After being named a firm partner by his boss and future father-in-law (Craig T. Nelson) for earning $28 million in a single day of trading, King is swiftly dethroned when the feds bust up his engagement party and arrest him on charges of embezzlement and securities fraud. And while it’s plain to see that his boss is the true culprit, James naively allows him to handle his legal defense and ends up with a ten-year sentence in San Quentin.
With only thirty days of freedom before check-in day, James, assuming most black men have been to prison, reaches out to the only one he knows, Darnell, to teach him how to survive in the clink. Of course, Darnell is as law-abiding as they come, but since his life goal is to move his family out of South Central, he agrees to teach James the finer points of “getting hard” in exchange for the thirty grand he needs to buy a house. What follows is a month-long incarceration boot camp run out of James’ mansion wherein he learns prison etiquette, how to properly (and painfully) smuggle a shiv, and a slew of other completely fabricated lessons from a guy who’s only seen the inside of a prison on television.
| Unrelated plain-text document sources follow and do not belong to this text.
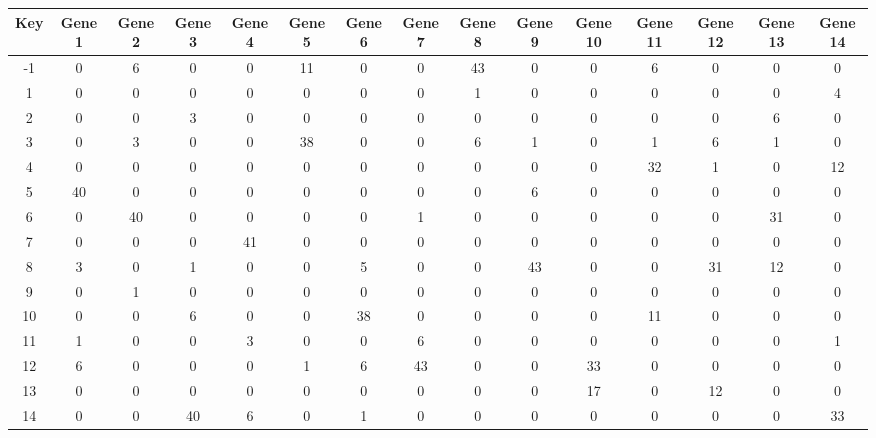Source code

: \begin{tabular}{|c|c|c|c|c|c|c|c|c|c|c|c|c|c|c|}
\hline
Key & Gene 1 & Gene 2 & Gene 3 & Gene 4 & Gene 5 & Gene 6 & Gene 7 & Gene 8 & Gene 9 & Gene 10 & Gene 11 & Gene 12 & Gene 13 & Gene 14 \\
\hline
-1 & 0 & 6 & 0 & 0 & 11 & 0 & 0 & 43 & 0 & 0 & 6 & 0 & 0 & 0 \\
1 & 0 & 0 & 0 & 0 & 0 & 0 & 0 & 1 & 0 & 0 & 0 & 0 & 0 & 4 \\
2 & 0 & 0 & 3 & 0 & 0 & 0 & 0 & 0 & 0 & 0 & 0 & 0 & 6 & 0 \\
3 & 0 & 3 & 0 & 0 & 38 & 0 & 0 & 6 & 1 & 0 & 1 & 6 & 1 & 0 \\
4 & 0 & 0 & 0 & 0 & 0 & 0 & 0 & 0 & 0 & 0 & 32 & 1 & 0 & 12 \\
5 & 40 & 0 & 0 & 0 & 0 & 0 & 0 & 0 & 6 & 0 & 0 & 0 & 0 & 0 \\
6 & 0 & 40 & 0 & 0 & 0 & 0 & 1 & 0 & 0 & 0 & 0 & 0 & 31 & 0 \\
7 & 0 & 0 & 0 & 41 & 0 & 0 & 0 & 0 & 0 & 0 & 0 & 0 & 0 & 0 \\
8 & 3 & 0 & 1 & 0 & 0 & 5 & 0 & 0 & 43 & 0 & 0 & 31 & 12 & 0 \\
9 & 0 & 1 & 0 & 0 & 0 & 0 & 0 & 0 & 0 & 0 & 0 & 0 & 0 & 0 \\
10 & 0 & 0 & 6 & 0 & 0 & 38 & 0 & 0 & 0 & 0 & 11 & 0 & 0 & 0 \\
11 & 1 & 0 & 0 & 3 & 0 & 0 & 6 & 0 & 0 & 0 & 0 & 0 & 0 & 1 \\
12 & 6 & 0 & 0 & 0 & 1 & 6 & 43 & 0 & 0 & 33 & 0 & 0 & 0 & 0 \\
13 & 0 & 0 & 0 & 0 & 0 & 0 & 0 & 0 & 0 & 17 & 0 & 12 & 0 & 0 \\
14 & 0 & 0 & 40 & 6 & 0 & 1 & 0 & 0 & 0 & 0 & 0 & 0 & 0 & 33 \\
\hline
\end{tabular}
Writer-director Etan Cohen doesn’t offer much innovation in terms of story or visual style – this all fairly well trodden terrain – but as a purveyor of comedy gold, he’s got the goods. The screenplay by Cohen, Jay Martel and Ian Roberts (“Key and Peele”) makes the most of its goofy premise and is at its best when it unleashes these comedic heavyweights into scenarios like simulating a prison riot, perfecting the art of trash talk and initiating Will Ferrell into a street gang. Sticklers will inevitably take issue with inconsequential plot holes and the setup wearing thin in the second act, but the only real criteria for a hard R comedy is that it brings the laughs, and “Get Hard” certainly does that.
Doing a variation of his manic imbecile persona, Will Ferrell is wonderfully untethered in the role of James King, epitomized in a climactic fight scene that features him going full “mad dog” on his boss’s goons. The performance may not reach Ron Burgundy status, but it’s right up there with his turns in fan favorites like “Step Brothers,” “The Other Guys” and “Talladega Nights.” As for Kevin Hart, even though he’s cast in a relatively “straight man” role, he still pulls in plenty of chuckles with his wimp-pretending-to-be-a-gangster routine. Supporting cast standouts include Alison Brie as Ferrell’s gold digging fiancée and rapper T.I. as Darnell’s gangbanger cousin.
If you can look beyond the fact that the film is basically 100 minutes of racist and homophobic humor – and it’s doubtful the target demographic will struggle with this point – then the court recommends you locate your nearest theater and watch these pranksters perpetrate some first-degree funny.
By Lucas Mirabella
Rated R for pervasive crude and sexual content and language, some graphic nudity, and drug material.